An open-label, positron emission tomography study of the striatal D(2)/D(3) receptor occupancy and pharmacokinetics of single-dose oral brexpiprazole in healthy participants

PURPOSE: The aim of this Phase 1, open-label, positron emission tomography (PET) study was to determine the degree of striatal D(2)/D(3) receptor occupancy induced by the serotonin–dopamine activity modulator, brexpiprazole, at different single dose levels in the range 0.25–6 mg. METHODS: Occupancy was measured at 4 and 23.5 h post-dose using the D(2)/D(3) receptor antagonist [(11)C]raclopride. The pharmacokinetics, safety and tolerability of brexpiprazole were assessed in parallel. RESULTS: Fifteen healthy participants were enrolled (mean age 33.9 years; 93.3% male). Mean D(2)/D(3) receptor occupancy in the putamen and caudate nucleus increased with brexpiprazole dose, leveled out at 77–88% with brexpiprazole 5 mg and 6 mg at 4 h post-dose, and remained at a similar level at 23.5 h post-dose (74–83%).
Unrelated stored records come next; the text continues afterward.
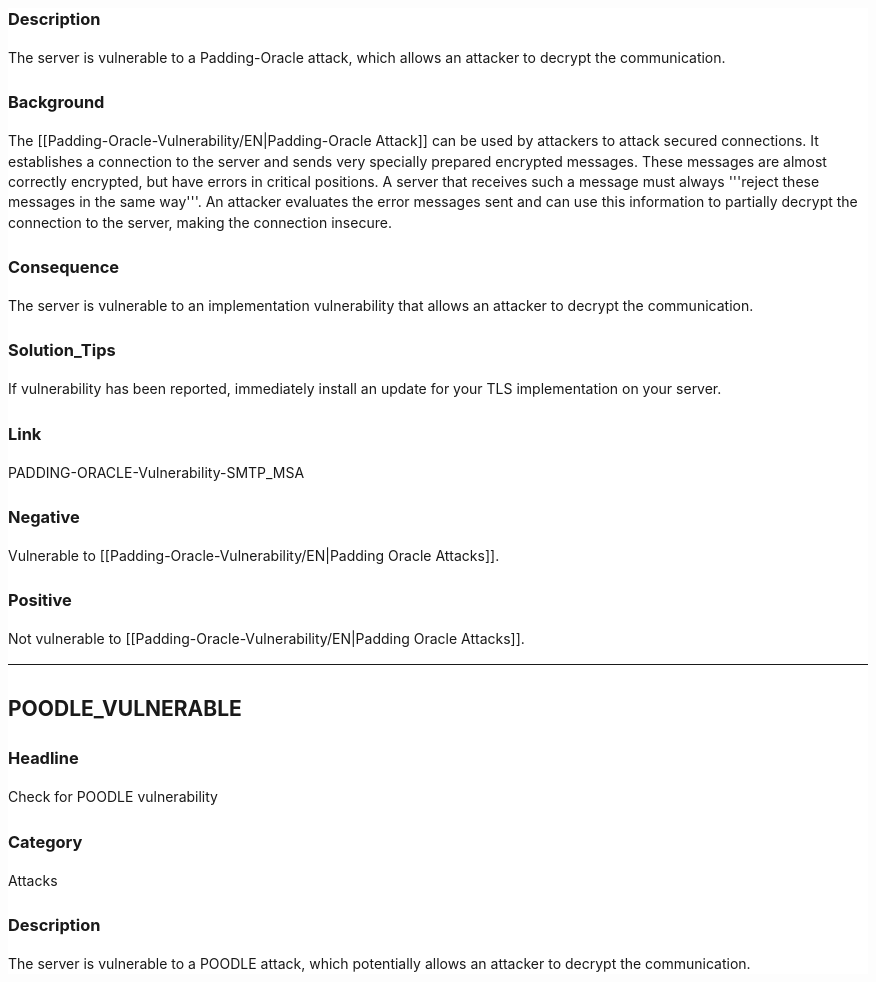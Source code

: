 ### Description

The server is vulnerable to a Padding-Oracle attack, which allows an attacker to decrypt the communication.

### Background

The [[Padding-Oracle-Vulnerability/EN|Padding-Oracle Attack]] can be used by attackers to attack secured connections. It establishes a connection to the server and sends very specially prepared encrypted messages. These messages are almost correctly encrypted, but have errors in critical positions. A server that receives such a message must always '''reject these messages in the same way'''. An attacker evaluates the error messages sent and can use this information to partially decrypt the connection to the server, making the connection insecure.

### Consequence

The server is vulnerable to an implementation vulnerability that allows an attacker to decrypt the communication.

### Solution_Tips

If vulnerability has been reported, immediately install an update for your TLS implementation on your server.

### Link

PADDING-ORACLE-Vulnerability-SMTP_MSA

### Negative

Vulnerable to [[Padding-Oracle-Vulnerability/EN|Padding Oracle Attacks]].

### Positive

Not vulnerable to [[Padding-Oracle-Vulnerability/EN|Padding Oracle Attacks]].

- - - - - - - - - - - - - - - - - - - - - - - - - - - - - - - - - - - - - - - -

## POODLE_VULNERABLE

### Headline

Check for POODLE vulnerability

### Category

Attacks

### Description

The server is vulnerable to a POODLE attack, which potentially allows an attacker to decrypt the communication.
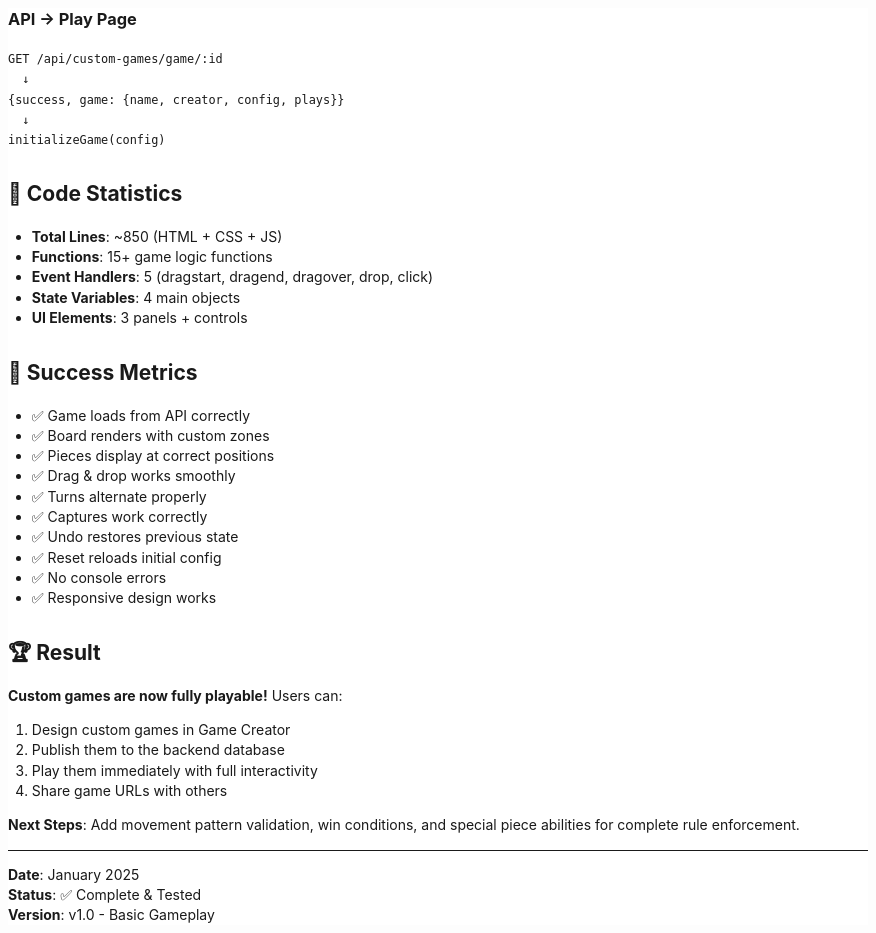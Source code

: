 ### API → Play Page
```
GET /api/custom-games/game/:id
  ↓
{success, game: {name, creator, config, plays}}
  ↓
initializeGame(config)
```

## 📝 Code Statistics

- **Total Lines**: ~850 (HTML + CSS + JS)
- **Functions**: 15+ game logic functions
- **Event Handlers**: 5 (dragstart, dragend, dragover, drop, click)
- **State Variables**: 4 main objects
- **UI Elements**: 3 panels + controls

## 🎉 Success Metrics

- ✅ Game loads from API correctly
- ✅ Board renders with custom zones
- ✅ Pieces display at correct positions
- ✅ Drag & drop works smoothly
- ✅ Turns alternate properly
- ✅ Captures work correctly
- ✅ Undo restores previous state
- ✅ Reset reloads initial config
- ✅ No console errors
- ✅ Responsive design works

## 🏆 Result

**Custom games are now fully playable!** Users can:
1. Design custom games in Game Creator
2. Publish them to the backend database
3. Play them immediately with full interactivity
4. Share game URLs with others

**Next Steps**: Add movement pattern validation, win conditions, and special piece abilities for complete rule enforcement.

---

**Date**: January 2025  
**Status**: ✅ Complete & Tested  
**Version**: v1.0 - Basic Gameplay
Estimates of maximum obtainable receptor occupancy (O(max)) were 89.2% for the putamen and 95.4% for the caudate nucleus; plasma concentrations predicted to provide 50% of O(max) (EC(50)) were 8.13 ng/mL and 7.75 ng/mL, respectively. Brexpiprazole area under the concentration–time curve (AUC(∞)) and maximum plasma concentration (C(max)) increased approximately proportional to dose. No notable subjective or objective adverse effects were observed in this cohort. CONCLUSION: By extrapolating the observed single-dose D(2)/D(3) receptor occupancy data in healthy participants, multiple doses of brexpiprazole 2 mg/day and above are expected to result in an efficacious brexpiprazole concentration, consistent with clinically active doses in schizophrenia and major depressive disorder. TRIAL REGISTRATION: ClinicalTrials.gov NCT00805454 December 9, 2008. ELECTRONIC SUPPLEMENTARY MATERIAL: The online version of this article (10.1007/s00228-020-03021-9) contains supplementary material, which is available to authorized users.